• _Problem_: Look for the string "board" in the listing below, then copy every line that has it.

• _Raw data_:
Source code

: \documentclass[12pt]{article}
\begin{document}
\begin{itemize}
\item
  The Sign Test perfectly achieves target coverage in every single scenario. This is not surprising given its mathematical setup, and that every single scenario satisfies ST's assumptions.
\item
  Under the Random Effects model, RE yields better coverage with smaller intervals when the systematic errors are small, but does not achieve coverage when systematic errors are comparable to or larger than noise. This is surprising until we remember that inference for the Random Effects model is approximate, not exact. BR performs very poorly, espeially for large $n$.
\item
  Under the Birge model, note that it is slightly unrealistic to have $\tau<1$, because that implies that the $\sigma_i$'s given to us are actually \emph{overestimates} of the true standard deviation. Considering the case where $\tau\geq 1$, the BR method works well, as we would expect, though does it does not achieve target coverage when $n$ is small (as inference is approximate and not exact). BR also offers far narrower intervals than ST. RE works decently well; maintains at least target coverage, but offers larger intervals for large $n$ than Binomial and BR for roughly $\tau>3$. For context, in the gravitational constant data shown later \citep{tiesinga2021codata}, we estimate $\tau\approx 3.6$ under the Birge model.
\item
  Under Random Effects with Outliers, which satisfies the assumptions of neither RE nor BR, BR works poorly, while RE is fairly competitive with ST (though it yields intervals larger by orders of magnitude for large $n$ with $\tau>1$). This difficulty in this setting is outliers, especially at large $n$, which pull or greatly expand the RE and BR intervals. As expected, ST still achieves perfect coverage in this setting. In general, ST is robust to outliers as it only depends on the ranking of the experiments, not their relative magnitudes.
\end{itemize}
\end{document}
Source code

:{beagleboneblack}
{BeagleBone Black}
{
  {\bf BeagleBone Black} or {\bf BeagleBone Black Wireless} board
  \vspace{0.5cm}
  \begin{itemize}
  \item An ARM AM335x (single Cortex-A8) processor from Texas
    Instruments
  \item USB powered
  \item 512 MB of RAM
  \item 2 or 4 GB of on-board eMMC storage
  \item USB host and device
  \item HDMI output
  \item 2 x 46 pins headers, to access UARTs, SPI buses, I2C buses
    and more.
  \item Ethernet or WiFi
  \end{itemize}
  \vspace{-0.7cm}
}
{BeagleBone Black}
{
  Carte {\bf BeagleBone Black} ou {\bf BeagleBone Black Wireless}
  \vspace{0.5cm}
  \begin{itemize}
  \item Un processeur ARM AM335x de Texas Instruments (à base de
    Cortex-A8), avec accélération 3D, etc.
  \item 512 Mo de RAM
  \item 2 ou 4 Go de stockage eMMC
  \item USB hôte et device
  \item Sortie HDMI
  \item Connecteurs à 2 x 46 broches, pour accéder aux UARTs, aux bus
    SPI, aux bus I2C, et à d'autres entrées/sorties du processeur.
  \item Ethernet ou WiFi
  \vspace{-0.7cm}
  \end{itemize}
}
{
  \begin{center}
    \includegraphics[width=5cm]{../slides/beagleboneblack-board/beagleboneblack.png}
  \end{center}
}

• _Response to the task_:
  {\bf BeagleBone Black} or {\bf BeagleBone Black Wireless} board
  \item 2 or 4 GB of on-board eMMC storage
    \includegraphics[width=5cm]{../slides/beagleboneblack-board/beagleboneblack.png}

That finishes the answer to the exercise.